A Long-Term Incentive Plan (LTIP) is a compensation program used by companies to reward employees beyond basic salary. 

As the name suggests, LTIPs are structured to reward employees for the company’s long-term performance, often measured through financial or stock-based metrics, and for their continued service, aligning employee incentives with sustained business growth.

In practice, LTIPs are widely adopted in public companies and typically measure performance and pay out over 3-5 years.

Types of Long-Term Incentive Plans (LTIPs)

Long-Term Incentive Plans (LTIPs) have two main categories: equity-based and cash-based incentives. 

Equity-based LTIPs include instruments like Employee Stock Option Scheme (ESOS), Restricted Stock Units (RSUs) and Stock Appreciation Rights (SARs). These plans offer employees ownership or value linked to the company’s shares, to encourage long-term association. Cash-based LTIPs, on the other hand, provide monetary rewards.

Listed companies predominantly use equity-based LTIP awards, but can also include cash-based components.
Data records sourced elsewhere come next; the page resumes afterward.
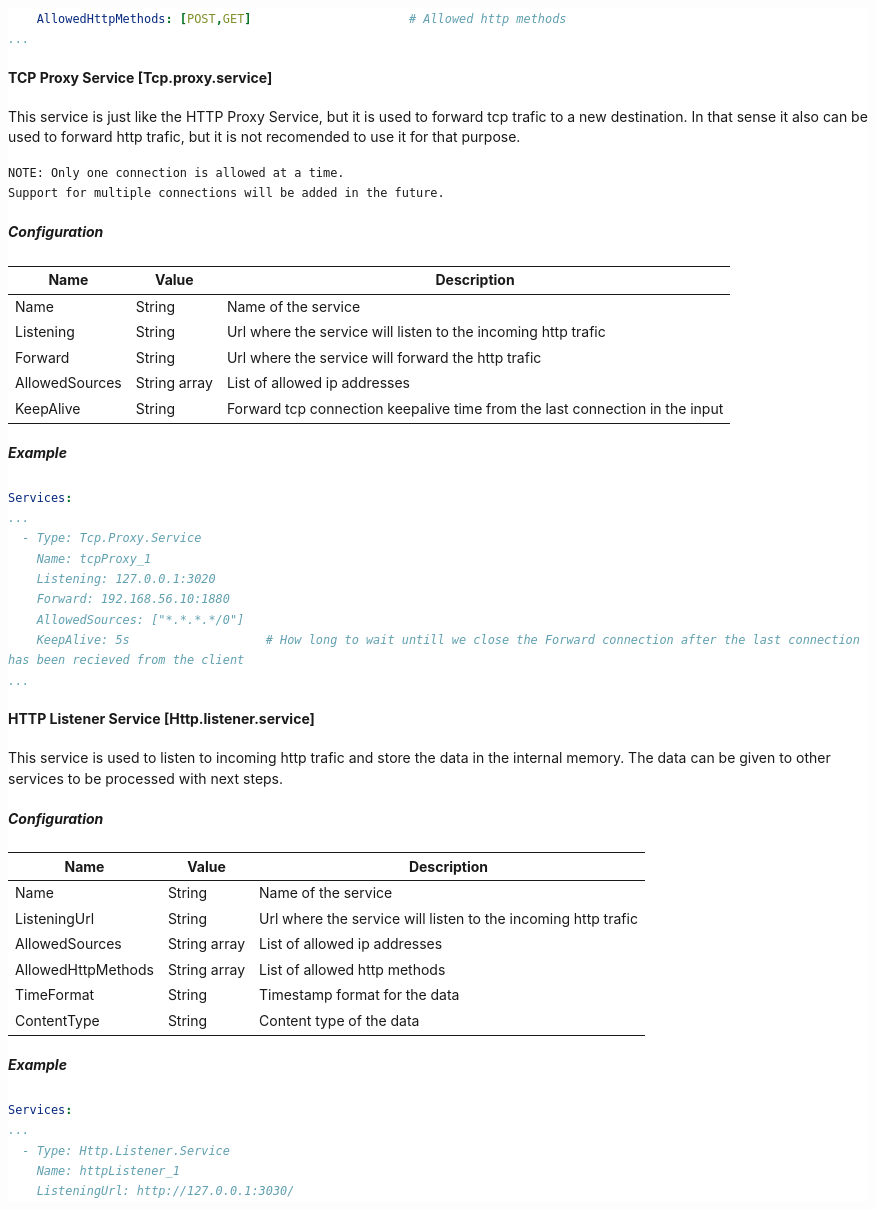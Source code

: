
 ```yaml
    AllowedHttpMethods: [POST,GET]                      # Allowed http methods
...
```

#### TCP Proxy Service [Tcp.proxy.service]

This service is just like the HTTP Proxy Service, but it is used to forward tcp trafic to a new destination.
In that sense it also can be used to forward http trafic, but it is not recomended to use it for that purpose.

    NOTE: Only one connection is allowed at a time.
    Support for multiple connections will be added in the future.

##### Configuration
| Name | Value | Description |
| --- | --- | --- |
| Name | String | Name of the service |
| Listening | String | Url where the service will listen to the incoming http trafic |
| Forward | String | Url where the service will forward the http trafic |
| AllowedSources | String array | List of allowed ip addresses |
| KeepAlive | String | Forward tcp connection keepalive time from the last connection in the input |
##### Example
```yaml
Services:
...
  - Type: Tcp.Proxy.Service
    Name: tcpProxy_1
    Listening: 127.0.0.1:3020
    Forward: 192.168.56.10:1880
    AllowedSources: ["*.*.*.*/0"]
    KeepAlive: 5s                   # How long to wait untill we close the Forward connection after the last connection has been recieved from the client
...
```

#### HTTP Listener Service [Http.listener.service]

This service is used to listen to incoming http trafic and store the data in the internal memory.
The data can be given to other services to be processed with next steps.

##### Configuration
| Name | Value | Description |
| --- | --- | --- |
| Name | String | Name of the service |
| ListeningUrl | String | Url where the service will listen to the incoming http trafic |
| AllowedSources | String array | List of allowed ip addresses |
| AllowedHttpMethods | String array | List of allowed http methods |
| TimeFormat | String | Timestamp format for the data |
| ContentType | String | Content type of the data |
##### Example
```yaml
Services:
...
  - Type: Http.Listener.Service
    Name: httpListener_1
    ListeningUrl: http://127.0.0.1:3030/
```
Regulatory frameworks governing Long-Term Incentive Plans (LTIPs) in listed companies

Multiple legal frameworks govern the issuance of LTIPs by listed companies in India. Key laws and guidelines that companies must follow when implementing LTIPs are as follows:

SEBI regulations

Listed companies in India must comply with the SEBI (Share-Based Employee Benefits and Sweat Equity) Regulations, 2021, when implementing any employee benefit scheme involving company shares.

Companies Act, 2013

Indian companies issuing ESOPs must follow the Companies Act, 2013. Unlisted companies must additionally comply with Rule 12 of the Companies (Share Capital and Debentures) Rules, 2014.

Income Tax Act, 1961

Employees pay tax on LTIP income as a perquisite (salary income) on the date of share allotment or transfer after exercising the option as per the Income Tax Act 1961. The taxable value equals the fair market value of the allotted shares minus the exercise price. Employers deduct TDS on this perquisite from the employee’s salary.

Accounting Standards

Under Indian Generally Accepted Accounting Principles (GAAP), companies must account for share-based LTIPs using the Guidance Note on Accounting for Employee Share-based Payments issued by ICAI. Once Ind AS becomes applicable, this is replaced by Ind AS 102.

Key SEBI compliance requirements for Long-Term Incentive Plans (LTIPs)
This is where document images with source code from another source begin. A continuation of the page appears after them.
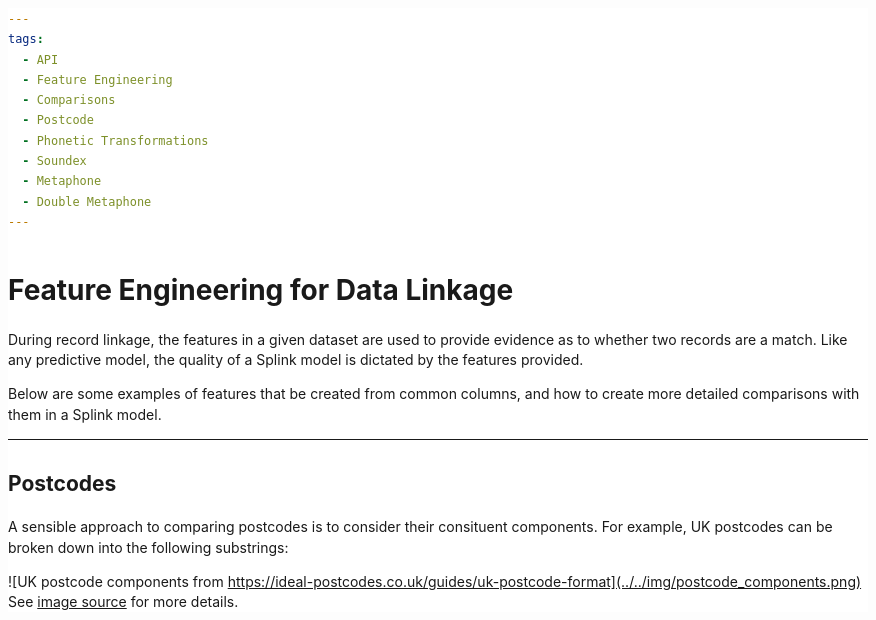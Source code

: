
 ```yaml
---
tags:
  - API
  - Feature Engineering
  - Comparisons
  - Postcode
  - Phonetic Transformations
  - Soundex
  - Metaphone
  - Double Metaphone
---
```


# Feature Engineering for Data Linkage

During record linkage, the features in a given dataset are used to provide evidence as to whether two records are a match. Like any predictive model, the quality of a Splink model is dictated by the features provided.

Below are some examples of features that be created from common columns, and how to create more detailed comparisons with them in a Splink model.

<hr>

## Postcodes

A sensible approach to comparing postcodes is to consider their consituent components. For example, UK postcodes can be broken down into the following substrings:

![UK postcode components from https://ideal-postcodes.co.uk/guides/uk-postcode-format](../../img/postcode_components.png)
See [image source](https://ideal-postcodes.co.uk/guides/uk-postcode-format) for more details.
Listed companies must follow a well-defined compliance process under SEBI’s regulations to issue LTIPs such as ESOPs, RSUs, or SARs. 

a. Mode of implementation

Listed companies can implement LTIP schemes either directly or through an irrevocable trust. If a trust is used, the company must decide this mode upfront while seeking shareholder approval. 

Any change in the implementation mode later requires fresh shareholder approval via a special resolution, and the change must not impact employee interests. If the scheme involves a secondary acquisition or the gifting of shares, implementation through a trust becomes mandatory.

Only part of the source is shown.